Diamond Dogs: David Bowie’s “Pre-Punk” Gang Song Explained

Introducing the title characters of his 1974 album, the song Diamond Dogs saw David Bowie try ‘to evolve a new street gang’ ahead of punk.


Just two years before the release of his Diamond Dogs album, David Bowie was looking to the heavens, seeing salvation in the Starman and projecting himself as a rock’n’roll messiah he named Ziggy Stardust, come to save the world from doom.

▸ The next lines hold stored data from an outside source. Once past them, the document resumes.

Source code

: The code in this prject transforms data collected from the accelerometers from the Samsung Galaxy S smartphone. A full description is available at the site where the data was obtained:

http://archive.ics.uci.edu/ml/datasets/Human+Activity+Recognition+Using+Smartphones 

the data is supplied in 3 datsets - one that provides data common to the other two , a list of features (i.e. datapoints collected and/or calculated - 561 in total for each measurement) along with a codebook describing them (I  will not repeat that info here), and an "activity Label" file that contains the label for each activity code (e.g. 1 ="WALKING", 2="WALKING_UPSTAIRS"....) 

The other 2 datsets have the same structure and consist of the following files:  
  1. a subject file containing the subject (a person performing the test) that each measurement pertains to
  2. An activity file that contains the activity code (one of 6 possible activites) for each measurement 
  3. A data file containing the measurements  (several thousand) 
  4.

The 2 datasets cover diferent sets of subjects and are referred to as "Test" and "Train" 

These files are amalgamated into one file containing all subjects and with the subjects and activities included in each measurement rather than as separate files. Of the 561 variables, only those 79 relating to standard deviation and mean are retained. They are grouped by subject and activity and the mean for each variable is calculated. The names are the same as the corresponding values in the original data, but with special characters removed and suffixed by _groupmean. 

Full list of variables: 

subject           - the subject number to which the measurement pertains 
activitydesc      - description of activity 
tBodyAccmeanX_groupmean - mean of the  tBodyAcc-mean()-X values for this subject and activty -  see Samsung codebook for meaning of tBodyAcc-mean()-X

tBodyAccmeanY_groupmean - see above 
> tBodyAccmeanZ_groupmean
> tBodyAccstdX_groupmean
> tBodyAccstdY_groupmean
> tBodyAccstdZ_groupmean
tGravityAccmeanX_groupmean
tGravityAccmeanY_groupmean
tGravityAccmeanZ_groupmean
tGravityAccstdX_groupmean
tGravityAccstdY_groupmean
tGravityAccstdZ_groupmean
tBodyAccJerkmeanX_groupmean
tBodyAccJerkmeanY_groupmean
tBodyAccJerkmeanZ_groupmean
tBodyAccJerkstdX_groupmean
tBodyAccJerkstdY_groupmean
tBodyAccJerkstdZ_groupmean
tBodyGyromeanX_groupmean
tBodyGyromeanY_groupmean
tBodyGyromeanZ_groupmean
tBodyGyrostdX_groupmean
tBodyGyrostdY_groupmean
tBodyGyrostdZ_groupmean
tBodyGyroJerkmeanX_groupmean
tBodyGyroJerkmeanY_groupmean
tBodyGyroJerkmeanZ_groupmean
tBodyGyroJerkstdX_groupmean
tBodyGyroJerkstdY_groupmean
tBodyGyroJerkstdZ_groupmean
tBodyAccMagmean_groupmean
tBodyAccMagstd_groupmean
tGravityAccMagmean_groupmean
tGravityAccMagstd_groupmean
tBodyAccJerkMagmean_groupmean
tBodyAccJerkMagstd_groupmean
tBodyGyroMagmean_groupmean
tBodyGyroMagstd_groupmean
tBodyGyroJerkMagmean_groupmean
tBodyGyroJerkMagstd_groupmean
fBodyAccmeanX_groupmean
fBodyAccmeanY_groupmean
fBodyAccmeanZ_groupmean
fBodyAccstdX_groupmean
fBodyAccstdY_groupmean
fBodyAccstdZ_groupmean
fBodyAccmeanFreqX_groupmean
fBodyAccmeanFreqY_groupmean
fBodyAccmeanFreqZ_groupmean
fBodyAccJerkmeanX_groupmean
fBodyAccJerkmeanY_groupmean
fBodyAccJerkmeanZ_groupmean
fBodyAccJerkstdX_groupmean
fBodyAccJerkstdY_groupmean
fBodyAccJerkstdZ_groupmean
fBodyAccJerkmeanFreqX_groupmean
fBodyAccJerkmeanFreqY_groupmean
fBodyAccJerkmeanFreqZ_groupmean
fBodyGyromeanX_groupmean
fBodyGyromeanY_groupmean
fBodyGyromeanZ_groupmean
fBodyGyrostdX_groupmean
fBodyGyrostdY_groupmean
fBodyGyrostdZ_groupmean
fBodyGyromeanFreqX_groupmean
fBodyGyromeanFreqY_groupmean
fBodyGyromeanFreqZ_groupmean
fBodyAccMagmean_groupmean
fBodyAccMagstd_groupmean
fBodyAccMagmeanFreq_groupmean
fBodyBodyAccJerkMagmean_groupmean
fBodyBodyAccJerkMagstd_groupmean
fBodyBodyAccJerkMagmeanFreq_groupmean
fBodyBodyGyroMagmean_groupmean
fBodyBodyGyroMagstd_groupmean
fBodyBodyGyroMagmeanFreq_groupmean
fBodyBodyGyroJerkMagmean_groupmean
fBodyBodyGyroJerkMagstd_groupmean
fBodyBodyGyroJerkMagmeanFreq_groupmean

By 1974, he was burned out, convinced there could be no rescue, and pouring all his anxieties into a remorselessly bleak record whose title song did for its parent album what Five Years had done for The Rise And Fall Of Ziggy Stardust And The Spiders From Mars – only to more despairing end.

No market square crammed full of people, no yearning to return to mother; just a proto-Hunger Games in a place Bowie called Hunger City, where George Orwell’s Nineteen Eighty-Four met William S Burroughs’ The Wild Boys, and “mannequins with kill appeal” roamed the streets, dressed in stolen finery, wielding bowie knives, ready to hunt their prey “to the ground”.

Amid all this was Bowie’s latest incarnation: Halloween Jack, a “real cool cat” who swings into view, offering himself as a guide through six minutes of dirt-ridden rock’n’roll – only, as Bowie would declare at the start of the song, “This ain’t rock’n’roll. This is genocide!”

And this is the story of the Diamond Dogs. They still rule, OK?

Listen to the best of David Bowie here.

What is the meaning of Diamond Dogs?

As Bowie put it in 1993, the Diamond Dogs were ragamuffins who had “taken over this barren city, this city that was falling apart”. Describing them as “violent Oliver Twists… like if Fagin’s gang had gone absolutely apeshit”, Bowie initially planned for his waifs to appear as central characters in a theatrical production that would have been his most ambitious project yet.

After being denied the rights to adapt George Orwell’s Nineteen-Eighty Four into a stage musical, Bowie began to develop his own dystopian narrative for the songs he’d written. Although that second musical never came to pass either, the Diamond Dogs album that grew from it was stuffed with vivid imagery, such as the makeshift home of protagonist Halloween Jack, situated on the rooftop of Manhattan’s Chase bank. Bowie would later reveal how his father’s work for the Barnardo’s children’s charity – previously the recipient of donations raised at Bowie’s Christmas Eve concert of 1972 – had given him the idea.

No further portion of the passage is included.